> _TASK TO COMPLETE_: Everything in the listing below has to be repeated exactly, except the pictures.

> _EXERCISE DATA_:
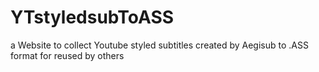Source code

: # YTstyledsubToASS
a Website to collect Youtube styled subtitles created by Aegisub to .ASS format for reused by others
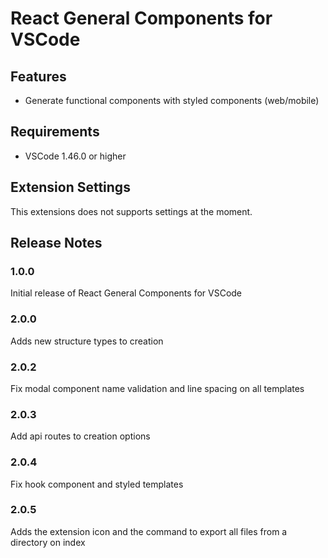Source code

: # React General Components for VSCode

## Features

- Generate functional components with styled components (web/mobile)

## Requirements

- VSCode 1.46.0 or higher

## Extension Settings

This extensions does not supports settings at the moment.

## Release Notes

### 1.0.0

Initial release of React General Components for VSCode

### 2.0.0

Adds new structure types to creation

### 2.0.2

Fix modal component name validation and line spacing on all templates

### 2.0.3

Add api routes to creation options

### 2.0.4

Fix hook component and styled templates

### 2.0.5

Adds the extension icon and the command to export all files from a directory on index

> _EXERCISE RESPONSE_:
Source code

: # YTstyledsubToASS
a Website to collect Youtube styled subtitles created by Aegisub to .ASS format for reused by others
Source code

: # React General Components for VSCode

## Features

- Generate functional components with styled components (web/mobile)

## Requirements

- VSCode 1.46.0 or higher

## Extension Settings

This extensions does not supports settings at the moment.

## Release Notes

### 1.0.0

Initial release of React General Components for VSCode

### 2.0.0

Adds new structure types to creation

### 2.0.2

Fix modal component name validation and line spacing on all templates

### 2.0.3

Add api routes to creation options

### 2.0.4

Fix hook component and styled templates

### 2.0.5

Adds the extension icon and the command to export all files from a directory on index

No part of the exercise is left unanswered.